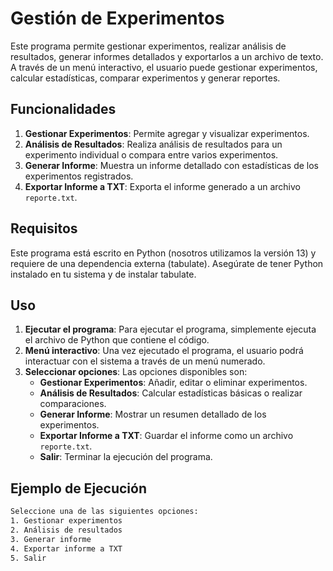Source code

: # Gestión de Experimentos

Este programa permite gestionar experimentos, realizar análisis de resultados, generar informes detallados y exportarlos a un archivo de texto. A través de un menú interactivo, el usuario puede gestionar experimentos, calcular estadísticas, comparar experimentos y generar reportes.

## Funcionalidades

1. **Gestionar Experimentos**: Permite agregar y visualizar experimentos.
2. **Análisis de Resultados**: Realiza análisis de resultados para un experimento individual o compara entre varios experimentos.
3. **Generar Informe**: Muestra un informe detallado con estadísticas de los experimentos registrados.
4. **Exportar Informe a TXT**: Exporta el informe generado a un archivo `reporte.txt`.

## Requisitos

Este programa está escrito en Python (nosotros utilizamos la versión 13) y requiere de una dependencia externa (tabulate). Asegúrate de tener Python instalado en tu sistema y de instalar tabulate.

## Uso

1. **Ejecutar el programa**: Para ejecutar el programa, simplemente ejecuta el archivo de Python que contiene el código.
2. **Menú interactivo**: Una vez ejecutado el programa, el usuario podrá interactuar con el sistema a través de un menú numerado.
3. **Seleccionar opciones**: Las opciones disponibles son:
    - **Gestionar Experimentos**: Añadir, editar o eliminar experimentos.
    - **Análisis de Resultados**: Calcular estadísticas básicas o realizar comparaciones.
    - **Generar Informe**: Mostrar un resumen detallado de los experimentos.
    - **Exportar Informe a TXT**: Guardar el informe como un archivo `reporte.txt`.
    - **Salir**: Terminar la ejecución del programa.

## Ejemplo de Ejecución

```bash
Seleccione una de las siguientes opciones:
1. Gestionar experimentos
2. Análisis de resultados
3. Generar informe
4. Exportar informe a TXT
5. Salir
```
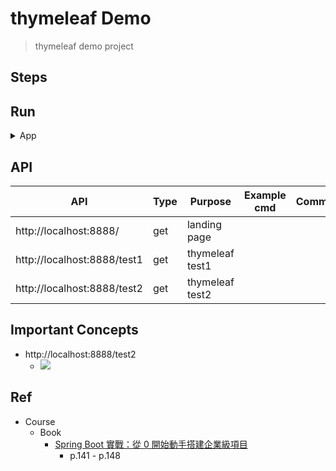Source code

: # thymeleaf Demo

> thymeleaf demo project

## Steps


## Run

<details>
<summary>App</summary>

```bash
#---------------------------
# Run app
#---------------------------

# build
mvn package

# run
java -jar <built_jar>
```

</details>

## API

| API | Type | Purpose | Example cmd | Comment|
|--|------| ---- | ----- | ---- |
| http://localhost:8888/  | get | landing page | |
| http://localhost:8888/test1  | get |thymeleaf test1 | |
| http://localhost:8888/test2 | get | thymeleaf test2 | |

## Important Concepts

- http://localhost:8888/test2
   - <img src ="https://github.com/yennanliu/SpringPlayground/blob/main/thymeleafDemo/doc/pic/test2.png">


## Ref

- Course
    - Book
        - [Spring Boot 實戰：從 0 開始動手搭建企業級項目](https://www.tenlong.com.tw/products/9787121414244)
            - p.141 - p.148
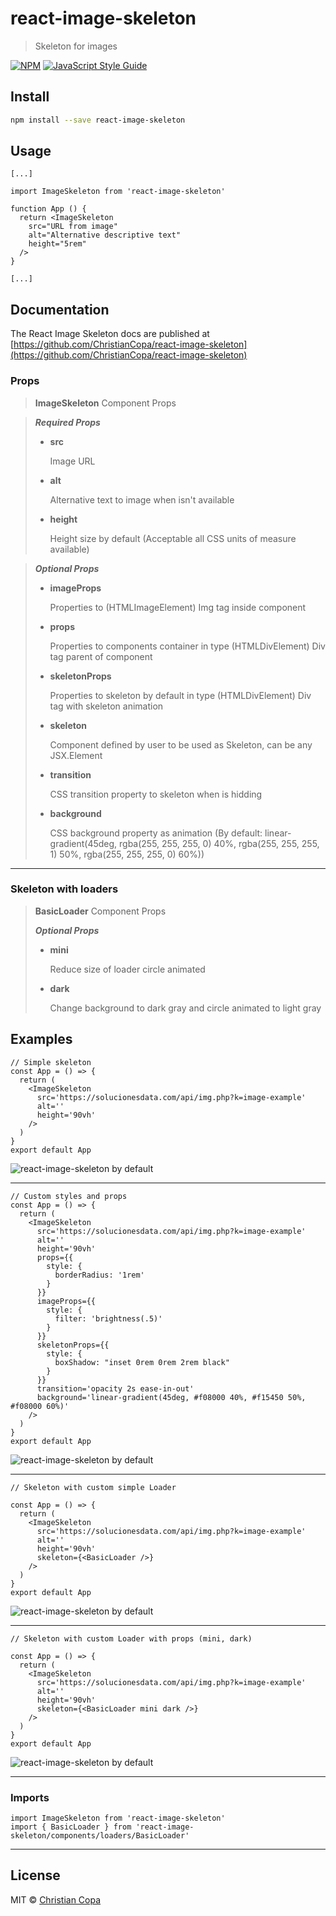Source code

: # react-image-skeleton

> Skeleton for images

[![NPM](https://img.shields.io/npm/v/react-image-skeleton.svg)](https://www.npmjs.com/package/react-image-skeleton) [![JavaScript Style Guide](https://img.shields.io/badge/code_style-standard-brightgreen.svg)](https://standardjs.com)

## Install

```bash
npm install --save react-image-skeleton
```

## Usage

```tsx
[...]

import ImageSkeleton from 'react-image-skeleton'

function App () {
  return <ImageSkeleton
    src="URL from image"
    alt="Alternative descriptive text"
    height="5rem"
  />
}

[...]
```

## Documentation

The React Image Skeleton docs are published at [https://github.com/ChristianCopa/react-image-skeleton](https://github.com/ChristianCopa/react-image-skeleton)

### Props

> **ImageSkeleton** Component Props

> ***Required Props***
> 
>  - **src**
>    
>     Image URL
> 
>  - **alt**
>    
>     Alternative text to image when isn't available
> 
>  - **height**
>    
>     Height size by default (Acceptable all CSS units of measure available)

> ***Optional Props***
> 
>  - **imageProps**
>    
>     Properties to (HTMLImageElement) Img tag inside component
> 
>  - **props**
>    
>     Properties to components container in type (HTMLDivElement) Div tag parent of component
> 
>  - **skeletonProps**
>    
>     Properties to skeleton by default in type (HTMLDivElement) Div tag with skeleton animation
> 
>  - **skeleton**
>    
>     Component defined by user to be used as Skeleton, can be any JSX.Element
> 
>  - **transition**
>    
>     CSS transition property to skeleton when is hidding
> 
>  - **background**
>    
>     CSS background property as animation (By default: linear-gradient(45deg, rgba(255, 255, 255, 0) 40%, rgba(255, 255, 255, 1) 50%, rgba(255, 255, 255, 0) 60%))

---

### Skeleton with loaders

> **BasicLoader** Component Props
>
> ***Optional Props***
>
> - **mini** 
>    
>   Reduce size of loader circle animated
>
> - **dark** 
>   
>   Change background to dark gray and circle animated to light gray

## Examples

```tsx
// Simple skeleton
const App = () => {
  return (
    <ImageSkeleton
      src='https://solucionesdata.com/api/img.php?k=image-example'
      alt=''
      height='90vh'
    />
  )
}
export default App
```

![react-image-skeleton by default](https://solucionesdata.com/media/projects/libraries/react-image-skeleton-default.gif)

---

```tsx
// Custom styles and props
const App = () => {
  return (
    <ImageSkeleton
      src='https://solucionesdata.com/api/img.php?k=image-example'
      alt=''
      height='90vh'
      props={{
        style: {
          borderRadius: '1rem'
        }
      }}
      imageProps={{
        style: {
          filter: 'brightness(.5)'
        }
      }}
      skeletonProps={{
        style: {
          boxShadow: "inset 0rem 0rem 2rem black"
        }
      }}
      transition='opacity 2s ease-in-out'
      background='linear-gradient(45deg, #f08000 40%, #f15450 50%, #f08000 60%)'
    />
  )
}
export default App
```

![react-image-skeleton by default](https://solucionesdata.com/media/projects/libraries/react-image-skeleton-defined-styles.gif)

---

```tsx
// Skeleton with custom simple Loader

const App = () => {
  return (
    <ImageSkeleton
      src='https://solucionesdata.com/api/img.php?k=image-example'
      alt=''
      height='90vh'
      skeleton={<BasicLoader />}
    />
  )
}
export default App
```

![react-image-skeleton by default](https://solucionesdata.com/media/projects/libraries/react-image-skeleton-custom-loader.gif)

---

```tsx
// Skeleton with custom Loader with props (mini, dark)

const App = () => {
  return (
    <ImageSkeleton
      src='https://solucionesdata.com/api/img.php?k=image-example'
      alt=''
      height='90vh'
      skeleton={<BasicLoader mini dark />}
    />
  )
}
export default App
```

![react-image-skeleton by default](https://solucionesdata.com/media/projects/libraries/react-image-skeleton-custom-loader-minidark.gif)

---

### Imports

```tsx
import ImageSkeleton from 'react-image-skeleton'
import { BasicLoader } from 'react-image-skeleton/components/loaders/BasicLoader'
```

---

## License

MIT © [Christian Copa](https://github.com/ChristianCopa)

□ □ □

Show all lines above holding the word "Alternative".

    alt="Alternative descriptive text"
>     Alternative text to image when isn't available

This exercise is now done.